Abduction's neuestes Werk, "Toutes Blessent, la Dernière Tue", reflektiert eine Band, die sich in ihrem eigenen Klanggewand verliert. Die Melodien, von Guillaume Fleury geschaffen, oszillieren zwischen elektrischer Intensität und beruhigenden Akustikteilen. Mathieu Taverne's französische Texte erkunden den Lauf der Zeit, den Tod und historische Figuren, verwebt mit zeitgenössischen Problemen.

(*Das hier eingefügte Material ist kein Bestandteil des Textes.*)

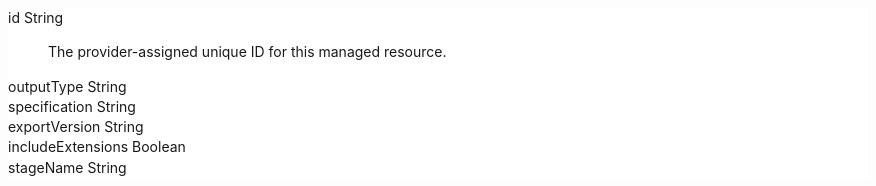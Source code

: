 <a data-swiftype-name="resource-property" data-swiftype-type="text" href="#id_java" style="color: inherit; text-decoration: inherit;">id</a>
</span>
        <span class="property-indicator"></span>
        <span class="property-type">String</span>
    </dt>
    <dd><p>The provider-assigned unique ID for this managed resource.</p>
</dd><dt class="property-"
            title="">
        <span id="outputtype_java">
<a data-swiftype-name="resource-property" data-swiftype-type="text" href="#outputtype_java" style="color: inherit; text-decoration: inherit;">output<wbr>Type</a>
</span>
        <span class="property-indicator"></span>
        <span class="property-type">String</span>
    </dt>
    <dd></dd><dt class="property-"
            title="">
        <span id="specification_java">
<a data-swiftype-name="resource-property" data-swiftype-type="text" href="#specification_java" style="color: inherit; text-decoration: inherit;">specification</a>
</span>
        <span class="property-indicator"></span>
        <span class="property-type">String</span>
    </dt>
    <dd></dd><dt class="property-"
            title="">
        <span id="exportversion_java">
<a data-swiftype-name="resource-property" data-swiftype-type="text" href="#exportversion_java" style="color: inherit; text-decoration: inherit;">export<wbr>Version</a>
</span>
        <span class="property-indicator"></span>
        <span class="property-type">String</span>
    </dt>
    <dd></dd><dt class="property-"
            title="">
        <span id="includeextensions_java">
<a data-swiftype-name="resource-property" data-swiftype-type="text" href="#includeextensions_java" style="color: inherit; text-decoration: inherit;">include<wbr>Extensions</a>
</span>
        <span class="property-indicator"></span>
        <span class="property-type">Boolean</span>
    </dt>
    <dd></dd><dt class="property-"
            title="">
        <span id="stagename_java">
<a data-swiftype-name="resource-property" data-swiftype-type="text" href="#stagename_java" style="color: inherit; text-decoration: inherit;">stage<wbr>Name</a>
</span>
        <span class="property-indicator"></span>
        <span class="property-type">String</span>
    </dt>
    <dd></dd></dl>
</pulumi-choosable>
</div>
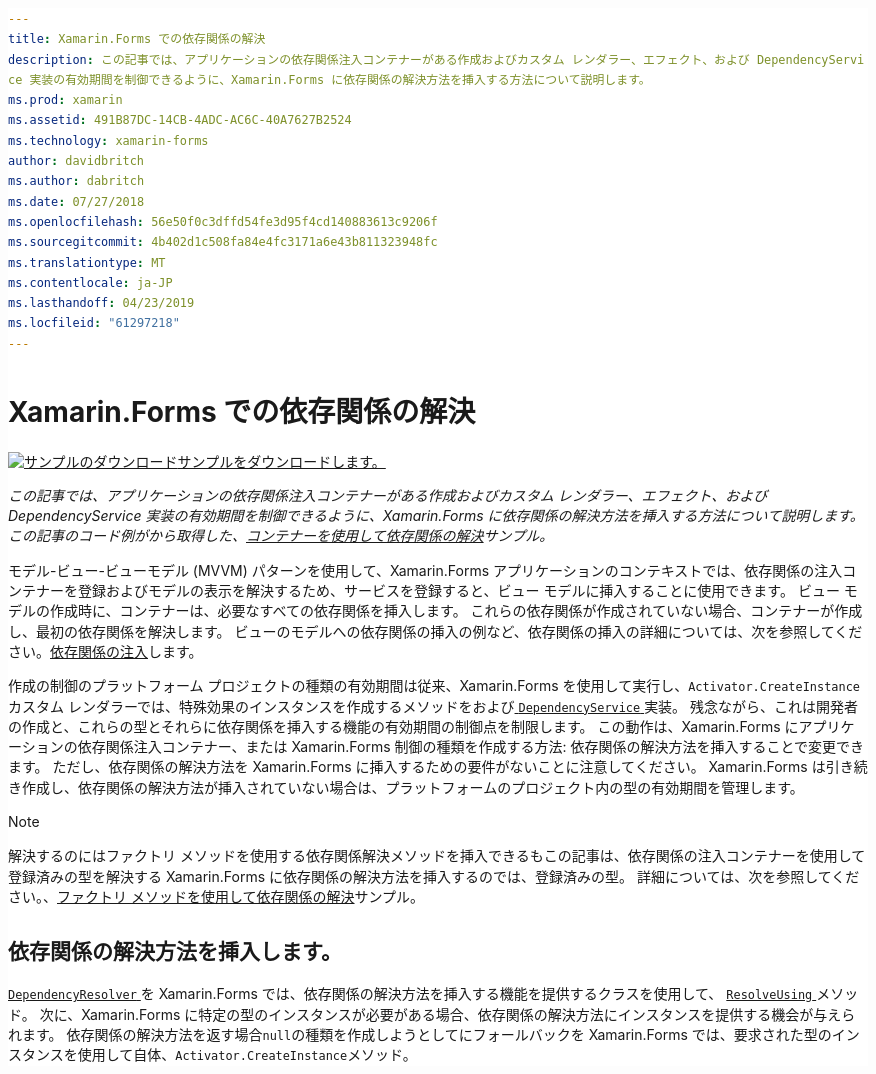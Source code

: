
 ```yaml
---
title: Xamarin.Forms での依存関係の解決
description: この記事では、アプリケーションの依存関係注入コンテナーがある作成およびカスタム レンダラー、エフェクト、および DependencyService 実装の有効期間を制御できるように、Xamarin.Forms に依存関係の解決方法を挿入する方法について説明します。
ms.prod: xamarin
ms.assetid: 491B87DC-14CB-4ADC-AC6C-40A7627B2524
ms.technology: xamarin-forms
author: davidbritch
ms.author: dabritch
ms.date: 07/27/2018
ms.openlocfilehash: 56e50f0c3dffd54fe3d95f4cd140883613c9206f
ms.sourcegitcommit: 4b402d1c508fa84e4fc3171a6e43b811323948fc
ms.translationtype: MT
ms.contentlocale: ja-JP
ms.lasthandoff: 04/23/2019
ms.locfileid: "61297218"
---
```

# <a name="dependency-resolution-in-xamarinforms"></a>Xamarin.Forms での依存関係の解決

[![サンプルのダウンロード](~/media/shared/download.png)サンプルをダウンロードします。](https://developer.xamarin.com/samples/xamarin-forms/Advanced/DependencyResolution/DIContainerDemo/)

_この記事では、アプリケーションの依存関係注入コンテナーがある作成およびカスタム レンダラー、エフェクト、および DependencyService 実装の有効期間を制御できるように、Xamarin.Forms に依存関係の解決方法を挿入する方法について説明します。この記事のコード例がから取得した、[コンテナーを使用して依存関係の解決](https://developer.xamarin.com/samples/xamarin-forms/Advanced/DependencyResolution/DIContainerDemo/)サンプル。_

モデル-ビュー-ビューモデル (MVVM) パターンを使用して、Xamarin.Forms アプリケーションのコンテキストでは、依存関係の注入コンテナーを登録およびモデルの表示を解決するため、サービスを登録すると、ビュー モデルに挿入することに使用できます。 ビュー モデルの作成時に、コンテナーは、必要なすべての依存関係を挿入します。 これらの依存関係が作成されていない場合、コンテナーが作成し、最初の依存関係を解決します。 ビューのモデルへの依存関係の挿入の例など、依存関係の挿入の詳細については、次を参照してください。[依存関係の注入](~/xamarin-forms/enterprise-application-patterns/dependency-injection.md)します。

作成の制御のプラットフォーム プロジェクトの種類の有効期間は従来、Xamarin.Forms を使用して実行し、`Activator.CreateInstance`カスタム レンダラーでは、特殊効果のインスタンスを作成するメソッドをおよび[ `DependencyService` ](xref:Xamarin.Forms.DependencyService)実装。 残念ながら、これは開発者の作成と、これらの型とそれらに依存関係を挿入する機能の有効期間の制御点を制限します。 この動作は、Xamarin.Forms にアプリケーションの依存関係注入コンテナー、または Xamarin.Forms 制御の種類を作成する方法: 依存関係の解決方法を挿入することで変更できます。 ただし、依存関係の解決方法を Xamarin.Forms に挿入するための要件がないことに注意してください。 Xamarin.Forms は引き続き作成し、依存関係の解決方法が挿入されていない場合は、プラットフォームのプロジェクト内の型の有効期間を管理します。

> [!NOTE]
> 解決するのにはファクトリ メソッドを使用する依存関係解決メソッドを挿入できるもこの記事は、依存関係の注入コンテナーを使用して登録済みの型を解決する Xamarin.Forms に依存関係の解決方法を挿入するのでは、登録済みの型。 詳細については、次を参照してください。、[ファクトリ メソッドを使用して依存関係の解決](https://developer.xamarin.com/samples/xamarin-forms/Advanced/DependencyResolution/FactoriesDemo/)サンプル。

## <a name="injecting-a-dependency-resolution-method"></a>依存関係の解決方法を挿入します。

[ `DependencyResolver` ](xref:Xamarin.Forms.Internals.DependencyResolver)を Xamarin.Forms では、依存関係の解決方法を挿入する機能を提供するクラスを使用して、 [ `ResolveUsing` ](Xamarin.Forms.Internals.DependencyResolver.ResolveUsing*)メソッド。 次に、Xamarin.Forms に特定の型のインスタンスが必要がある場合、依存関係の解決方法にインスタンスを提供する機会が与えられます。 依存関係の解決方法を返す場合`null`の種類を作成しようとしてにフォールバックを Xamarin.Forms では、要求された型のインスタンスを使用して自体、`Activator.CreateInstance`メソッド。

Das Album, in Brüssel aufgenommen, zeigt einen Reifeprozess in Abductions musikalischem Handwerk. Die Mischung aus Direktheit und komplexen Arrangements verleiht dem Werk eine eigene Identität. Doch trotzdem fehlt es manchmal an der erwarteten Tiefe. Der Höhepunkt des Albums, "Allan" (Mylène Farmer Cover), überrascht angenehm und zeigt die Vielseitigkeit der Band.
Insgesamt hinterlässt "Toutes Blessent..." gemischte Gefühle. Während Abduction in ein neues Kapitel ihres Schaffens übergeht, scheint die Suche nach Perfektion manchmal die Essenz ihres ursprünglichen, persönlichen Stils zu überdecken.